Bertoleransi pada ilmu pengetahuan, salah satu warisan Guru Tua yang hingga saat ini masih dipegang oleh sekolah-sekolah Alkhairaat di Sulawesi Tengah. Guru Tua tidak segan-segan memberikan ruang pada Guru yang beragama Kristen untuk mengisi mata pelajaran. Iksam, wakil kepala museum Sulawesi Tengah yang juga  yang mempelajari kebudayaan di Sulawesi Tengah mengatakan,

Baca Juga :  Turun Gunung Berlebaran di Poso

“ Toleransi Guru Tua tinggi pada ilmu pengetahuan . Untuk mengisi kekurangan mata pelajaran ilmu pasti misalnya, pada guru yang beragama nasrasi yang akan mengisinya. Karena itu, Islam yang diwariskan oleh Guru Tua dan yang menjadi kebudayaan Islam di Alkhairat adalah Islam yang damai dan berpengetahuan ”

Di Kabupaten Poso misalnya, salah satu sekolah MA Alkhairaat di wilayah Kecamatan Lage, memiliki satu guru beragama Kristen yang mengajarkan Bahasa Inggris. Ustad Ibrahim, sekretaris Komda Alkhairaat Poso menyebutkan dalam berbagai kesempatan bahwa Guru Tua mewariskan pemahaman bahwa agama sebesar-besarnya adalah untuk kemanusiaan.

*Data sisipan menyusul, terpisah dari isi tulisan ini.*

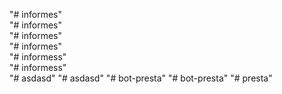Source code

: "# informes"  
"# informes"  
"# informes"  
"# informes"  
"# informess"  
"# informess"  
"# asdasd" 
"# asdasd" 
"# bot-presta" 
"# bot-presta" 
"# presta"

Ketua Utama Alkhairaat, H.S.Saggaf Bin Muhammad Aljufri dalam Haul Guru Tua ke 51 . Foto : Dok. Alkhairaat Poso.

Sementara itu, di berbagai kesempatan Ketua Umum Pengurus Besar (PB) Yayasan Perguruan Alkhairaat, Habib Ali bin Muhammad bin Idrus Al-Jufri mengungkapkan bahwa perguruan Alkhairaat telah menerapkan makna toleransi antar umat beragama sejak dahulu. Habib Ali mencontohkan, sejak masa pendiri Alkhairaat,  sudah ada sekolah-sekolah Alkhairaat yang menggunakan guru  yang beragama Kristen sebagai tenaga pengajar dan murid yang tidak beragama Islam bersekolah di Madrasah Alkhairaat.

Kebudayaan Islam Alkhairaat di Sulawesi Tengah tentu menghadapi tantangan jaman, karena itu haul Guru Tua menjadi momentun tahunan yang menguatkan warisan sejarah yang diajarkan oleh Guru Tua di Alkhairaat, yaitu Islam yang toleran dan berpengetahuan.  Sumbangan Guru Tua pada pendidikan dan sikapnya membela Republik Indonesia bahkan sebelum merdeka dan saat diproklamasikan, mendorong GP Ansor Sulawesi Tengah mengusulkan Guru Tua menjadi Pahlawan Nasional.